Data supplied>
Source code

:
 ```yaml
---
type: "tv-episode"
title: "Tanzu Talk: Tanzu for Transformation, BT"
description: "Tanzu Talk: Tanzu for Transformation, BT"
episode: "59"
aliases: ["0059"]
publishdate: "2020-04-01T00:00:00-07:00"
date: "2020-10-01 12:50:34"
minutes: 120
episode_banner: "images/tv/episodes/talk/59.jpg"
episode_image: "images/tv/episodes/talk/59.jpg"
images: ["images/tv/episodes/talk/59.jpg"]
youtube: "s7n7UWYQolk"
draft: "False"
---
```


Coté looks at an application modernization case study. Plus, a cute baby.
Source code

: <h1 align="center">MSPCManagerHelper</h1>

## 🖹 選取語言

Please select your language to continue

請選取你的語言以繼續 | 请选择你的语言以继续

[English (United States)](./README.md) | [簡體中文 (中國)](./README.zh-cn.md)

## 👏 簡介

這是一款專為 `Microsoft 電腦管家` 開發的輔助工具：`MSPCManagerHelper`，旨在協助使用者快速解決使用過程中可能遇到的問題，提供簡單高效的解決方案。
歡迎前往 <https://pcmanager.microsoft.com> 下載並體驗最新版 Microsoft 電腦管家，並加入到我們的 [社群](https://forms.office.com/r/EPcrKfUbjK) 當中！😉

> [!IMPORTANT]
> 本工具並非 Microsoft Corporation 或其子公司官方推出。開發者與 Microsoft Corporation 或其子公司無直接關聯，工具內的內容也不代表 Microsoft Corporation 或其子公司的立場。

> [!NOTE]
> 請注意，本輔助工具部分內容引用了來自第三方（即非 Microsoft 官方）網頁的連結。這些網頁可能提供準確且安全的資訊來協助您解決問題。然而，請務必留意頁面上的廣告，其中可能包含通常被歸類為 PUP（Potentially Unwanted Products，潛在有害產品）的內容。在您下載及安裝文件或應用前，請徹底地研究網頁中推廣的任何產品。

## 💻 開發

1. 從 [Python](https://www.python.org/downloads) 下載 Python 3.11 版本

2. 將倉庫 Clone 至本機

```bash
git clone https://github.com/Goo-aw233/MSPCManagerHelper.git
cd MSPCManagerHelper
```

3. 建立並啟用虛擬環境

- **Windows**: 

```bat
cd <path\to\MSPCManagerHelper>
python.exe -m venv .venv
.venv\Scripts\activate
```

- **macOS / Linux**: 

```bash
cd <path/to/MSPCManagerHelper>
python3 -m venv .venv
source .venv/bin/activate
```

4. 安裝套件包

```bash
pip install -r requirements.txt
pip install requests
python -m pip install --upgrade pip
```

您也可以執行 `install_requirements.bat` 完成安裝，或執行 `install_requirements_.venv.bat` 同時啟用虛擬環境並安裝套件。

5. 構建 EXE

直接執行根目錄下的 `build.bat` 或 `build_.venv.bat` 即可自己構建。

The task> Scan the records above for the string "MSPCManagerHelper", then report every line that contains it.

Answer section>
: <h1 align="center">MSPCManagerHelper</h1>
這是一款專為 `Microsoft 電腦管家` 開發的輔助工具：`MSPCManagerHelper`，旨在協助使用者快速解決使用過程中可能遇到的問題，提供簡單高效的解決方案。
git clone https://github.com/Goo-aw233/MSPCManagerHelper.git
cd MSPCManagerHelper
cd <path\to\MSPCManagerHelper>
cd <path/to/MSPCManagerHelper>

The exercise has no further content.